** TRY IT **
What is needed is an exact retyping of the records below, from the first line through the line that contains "of Comma v0.1-1T".

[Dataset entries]
--------

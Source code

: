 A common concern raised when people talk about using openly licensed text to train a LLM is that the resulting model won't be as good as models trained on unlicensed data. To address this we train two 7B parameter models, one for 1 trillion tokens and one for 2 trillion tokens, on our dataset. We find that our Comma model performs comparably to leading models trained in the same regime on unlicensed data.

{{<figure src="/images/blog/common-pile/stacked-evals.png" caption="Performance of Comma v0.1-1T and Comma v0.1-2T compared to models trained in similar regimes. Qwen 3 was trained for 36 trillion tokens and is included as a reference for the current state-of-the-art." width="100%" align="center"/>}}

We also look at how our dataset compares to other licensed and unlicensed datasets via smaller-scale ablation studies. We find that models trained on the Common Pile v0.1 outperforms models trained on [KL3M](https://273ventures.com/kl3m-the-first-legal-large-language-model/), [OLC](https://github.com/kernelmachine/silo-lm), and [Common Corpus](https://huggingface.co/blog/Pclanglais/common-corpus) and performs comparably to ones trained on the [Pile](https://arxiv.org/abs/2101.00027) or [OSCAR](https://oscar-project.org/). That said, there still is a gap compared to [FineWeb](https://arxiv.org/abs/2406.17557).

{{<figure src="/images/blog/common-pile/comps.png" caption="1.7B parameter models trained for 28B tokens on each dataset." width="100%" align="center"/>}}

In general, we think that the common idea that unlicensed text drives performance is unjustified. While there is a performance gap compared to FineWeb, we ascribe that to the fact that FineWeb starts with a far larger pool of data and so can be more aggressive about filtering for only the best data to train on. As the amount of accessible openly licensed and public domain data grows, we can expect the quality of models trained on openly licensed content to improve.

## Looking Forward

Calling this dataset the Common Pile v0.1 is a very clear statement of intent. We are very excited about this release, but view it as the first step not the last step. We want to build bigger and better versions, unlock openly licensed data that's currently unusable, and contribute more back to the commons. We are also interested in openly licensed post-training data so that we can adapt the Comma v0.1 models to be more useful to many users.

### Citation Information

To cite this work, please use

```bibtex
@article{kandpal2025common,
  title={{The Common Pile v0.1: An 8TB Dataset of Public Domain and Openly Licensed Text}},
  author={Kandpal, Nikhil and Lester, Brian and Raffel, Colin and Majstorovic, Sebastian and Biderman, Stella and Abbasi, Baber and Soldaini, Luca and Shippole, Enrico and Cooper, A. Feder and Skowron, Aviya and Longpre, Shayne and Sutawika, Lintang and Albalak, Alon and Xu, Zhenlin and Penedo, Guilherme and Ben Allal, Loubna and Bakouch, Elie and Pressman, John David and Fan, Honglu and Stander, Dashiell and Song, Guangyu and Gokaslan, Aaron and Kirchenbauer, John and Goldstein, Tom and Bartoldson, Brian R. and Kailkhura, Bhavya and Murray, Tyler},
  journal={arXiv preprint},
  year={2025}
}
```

--------

** ANSWER TO THIS EXERCISE **
Source code

: A common concern raised when people talk about using openly licensed text to train a LLM is that the resulting model won't be as good as models trained on unlicensed data. To address this we train two 7B parameter models, one for 1 trillion tokens and one for 2 trillion tokens, on our dataset. We find that our Comma model performs comparably to leading models trained in the same regime on unlicensed data.

{{<figure src="/images/blog/common-pile/stacked-evals.png" caption="Performance of Comma v0.1-1T and Comma v0.1-2T compared to models trained in similar regimes. Qwen 3 was trained for 36 trillion tokens and is included as a reference for the current state-of-the-art." width="100%" align="center"/>}}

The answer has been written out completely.